WHAT IS NEEDED:
Your task is to retype every entry exactly while omitting the pictures.

Plain-text document sources
<<<<

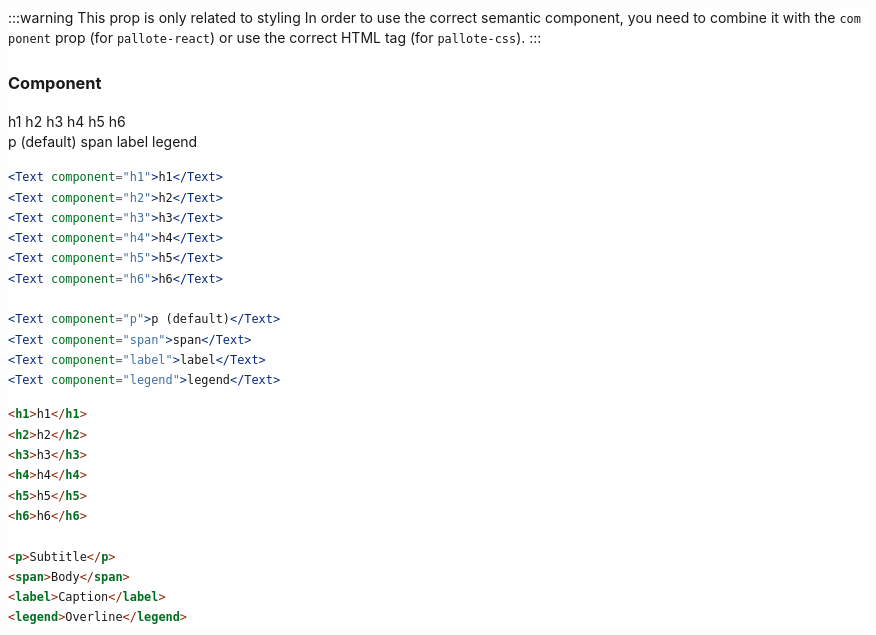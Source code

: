 </Tabs>

:::warning This prop is only related to styling
In order to use the correct semantic component, you need to combine it with the `component` prop (for `pallote-react`) or use the correct HTML tag (for `pallote-css`).
:::

### Component

<div class="docs_block docs_block-portrait">
  <div class="docs_row grid-ai-baseline">
    <Text component="h1" variant="body">h1</Text>
    <Text component="h2" variant="body">h2</Text>
    <Text component="h3" variant="body">h3</Text>
    <Text component="h4" variant="body">h4</Text>
    <Text component="h5" variant="body">h5</Text>
    <Text component="h6" variant="body">h6</Text>
  </div>
  <div class="docs_row grid-ai-baseline">
    <Text component="p">p (default)</Text>
    <Text component="span">span</Text>
    <Text component="label">label</Text>
    <Text component="legend">legend</Text>
  </div>
</div>

<Tabs groupId="package" queryString>
  <TabItem value="react" label="React">

```jsx
<Text component="h1">h1</Text>
<Text component="h2">h2</Text>
<Text component="h3">h3</Text>
<Text component="h4">h4</Text>
<Text component="h5">h5</Text>
<Text component="h6">h6</Text>

<Text component="p">p (default)</Text>
<Text component="span">span</Text>
<Text component="label">label</Text>
<Text component="legend">legend</Text>
```
  </TabItem>
  <TabItem value="css" label="CSS">

```html
<h1>h1</h1>
<h2>h2</h2>
<h3>h3</h3>
<h4>h4</h4>
<h5>h5</h5>
<h6>h6</h6>

<p>Subtitle</p>
<span>Body</span>
<label>Caption</label>
<legend>Overline</legend>
```
  </TabItem>
</Tabs>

>>>>

YOUR RESPONSE:
Source code

: </Tabs>

:::warning This prop is only related to styling
In order to use the correct semantic component, you need to combine it with the `component` prop (for `pallote-react`) or use the correct HTML tag (for `pallote-css`).
:::

### Component

<div class="docs_block docs_block-portrait">
  <div class="docs_row grid-ai-baseline">
    <Text component="h1" variant="body">h1</Text>
    <Text component="h2" variant="body">h2</Text>
    <Text component="h3" variant="body">h3</Text>
    <Text component="h4" variant="body">h4</Text>
    <Text component="h5" variant="body">h5</Text>
    <Text component="h6" variant="body">h6</Text>
  </div>
  <div class="docs_row grid-ai-baseline">
    <Text component="p">p (default)</Text>
    <Text component="span">span</Text>
    <Text component="label">label</Text>
    <Text component="legend">legend</Text>
  </div>
</div>

<Tabs groupId="package" queryString>
  <TabItem value="react" label="React">

```jsx
<Text component="h1">h1</Text>
<Text component="h2">h2</Text>
<Text component="h3">h3</Text>
<Text component="h4">h4</Text>
<Text component="h5">h5</Text>
<Text component="h6">h6</Text>

<Text component="p">p (default)</Text>
<Text component="span">span</Text>
<Text component="label">label</Text>
<Text component="legend">legend</Text>
```
  </TabItem>
  <TabItem value="css" label="CSS">

```html
<h1>h1</h1>
<h2>h2</h2>
<h3>h3</h3>
<h4>h4</h4>
<h5>h5</h5>
<h6>h6</h6>

<p>Subtitle</p>
<span>Body</span>
<label>Caption</label>
<legend>Overline</legend>
```
  </TabItem>
</Tabs>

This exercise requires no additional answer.